According to the series’ writers, the Pirates of the Caribbean movies take place during a heavily fictionalized version of the mid-1700s. Now, if all those old Econ 101 books are correct, that’s roughly the same time period in which real world number crunchers such as Johann Heinrich von Thünen and Thomas Robert Malthus were developing the concept of diminishing returns. If Pirates of the Caribbean: Dead Men Tell No Tales is any indication, that’s not a coincidence.
Even diehard fans of the series will admit that each consecutive Pirates movie has failed to measure up to the one which preceded it. Dead Men Tell No Tales does nothing to break that cycle. The storyline isn’t as involving. The characters aren’t nearly as interesting. Even the action isn’t as exciting. About the only thing Dead Men Tell No Tales does better than the first four installments is tie up all of the dangling plot threads left over from the previous films.
Were you wanting to know if Captain Jack Sparrow (Johnny Depp) managed to get The Black Pearl out of that bottle Blackbeard imprisoned it in, undead monkey and all? Now you can find out. Were you curious about what Captain Hector Barbossa (Geoffrey Rush ) was going to do with Blackbeard’s sword and ship? Look no further. And what about Will Turner (Orlando Bloom ) and Elizabeth Swann (Keira Knightley), were you wondering whatever happened to them?
The answer to that last question turns out to be the driving force behind the narrative this time around. It seems that Will and Elizabeth conceived a son on their lone night together all those years ago. Now grown to be a strapping young teenager, Henry Turner (Brenton Thwaites) is determined to break the curse that enslaves his father to eternal service aboard the Flying Dutchman. To accomplish that, he needs the legendary trident of Poseidon. And to locate the trident, he needs Jack Sparrow.
Or so Henry believes. You see, things haven’t really gone poor Jack’s way since we last saw him, so he’s not really in much of a condition to help anyone. He’s completely broke, has no ship, and is utterly disrespected by what’s left of his old crew. Worse than all that, he is being hunted by the vengeful ghost of Captain Salazar (Javier Bardem), an old adversary whose spirit clings to this world solely to bring misery and death upon Jack Sparrow. Despite all that, Henry still decides to enlist Jack’s aid in his quest. Along the way, they cross paths with Barbosa and Carina Smyth (Kaya Scodelario), both of whom are seeking the trident for their own reasons.
Henry and Carina are obviously intended to fill the rolls of the young lovers previously occupied by Will and Elizabeth. For his part, Henry is honorable and hunky, which is about all the script asks of his character. Carina, on the other hand, is a bit more problematic. The original movie found some clever ways to show Elizabeth dealing with the restrictions society often placed on women in the 18th century (sometimes literally in the case of corsets).

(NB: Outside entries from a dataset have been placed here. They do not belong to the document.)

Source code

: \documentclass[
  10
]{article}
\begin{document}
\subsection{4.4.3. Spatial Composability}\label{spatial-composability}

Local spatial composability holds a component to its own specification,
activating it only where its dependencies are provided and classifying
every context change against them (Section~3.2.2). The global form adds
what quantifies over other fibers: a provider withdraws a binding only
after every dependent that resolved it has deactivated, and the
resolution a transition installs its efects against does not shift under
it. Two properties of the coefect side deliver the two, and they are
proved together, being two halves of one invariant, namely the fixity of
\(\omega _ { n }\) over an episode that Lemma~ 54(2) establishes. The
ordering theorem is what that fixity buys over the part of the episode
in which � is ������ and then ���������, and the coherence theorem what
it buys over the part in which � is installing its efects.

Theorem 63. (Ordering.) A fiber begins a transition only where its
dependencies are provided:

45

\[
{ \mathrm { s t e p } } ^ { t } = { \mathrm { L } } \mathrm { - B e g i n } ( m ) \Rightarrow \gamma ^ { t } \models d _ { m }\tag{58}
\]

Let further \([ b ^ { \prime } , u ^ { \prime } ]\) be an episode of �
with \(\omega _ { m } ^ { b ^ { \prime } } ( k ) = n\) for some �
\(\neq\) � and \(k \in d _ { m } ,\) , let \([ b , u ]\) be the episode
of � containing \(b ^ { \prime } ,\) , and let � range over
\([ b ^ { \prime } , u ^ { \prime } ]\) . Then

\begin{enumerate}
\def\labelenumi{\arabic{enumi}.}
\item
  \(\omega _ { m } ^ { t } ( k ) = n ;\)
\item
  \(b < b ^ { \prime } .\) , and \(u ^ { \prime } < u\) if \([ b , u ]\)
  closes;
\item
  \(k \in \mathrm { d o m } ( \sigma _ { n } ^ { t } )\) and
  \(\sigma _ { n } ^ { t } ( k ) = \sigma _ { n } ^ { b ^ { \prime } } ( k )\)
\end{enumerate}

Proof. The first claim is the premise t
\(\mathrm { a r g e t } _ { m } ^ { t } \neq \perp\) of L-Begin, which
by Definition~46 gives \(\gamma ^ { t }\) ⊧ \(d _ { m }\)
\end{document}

Dead Men Tell No Tales takes a somewhat lazier approach, halting way too many times so Carina can lecture everyone that just because she’s a woman doesn’t mean she can’t do everything a man can.
The movie also overplays the trope of having everyone Carina meets, especially those with religious leanings, declare the girl to be a witch simply because she has a basic understanding of science. In case you miss the point, she even carries a notebook once owned by poor persecuted Galileo. In case you really miss the point, the movie halts a couple of times so that Carina can lecture everyone on how she only believes in things that can be proven scientifically. Fortunately, this all ends up being a setup for a joke as Carina’s vaunted scientism quickly crumbles in the face of the supernatural Salazar and his ghost sharks. Like another famous doubter, Carina eventually comes to believe because she has seen.
Even with all these criticisms, Dead Men Tell No Tales isn’t really a terrible movie. It’s more like the later seasons of a favorite TV series that’s passed its prime. It’s fine if you just want to hang out with familiar characters for a while, but nothing you’ll rush to discuss at the water cooler the following morning. It is the law of diminishing returns in action, which if I remember the Pirate code correctly, means that it is time to close up shop and move on to other ventures.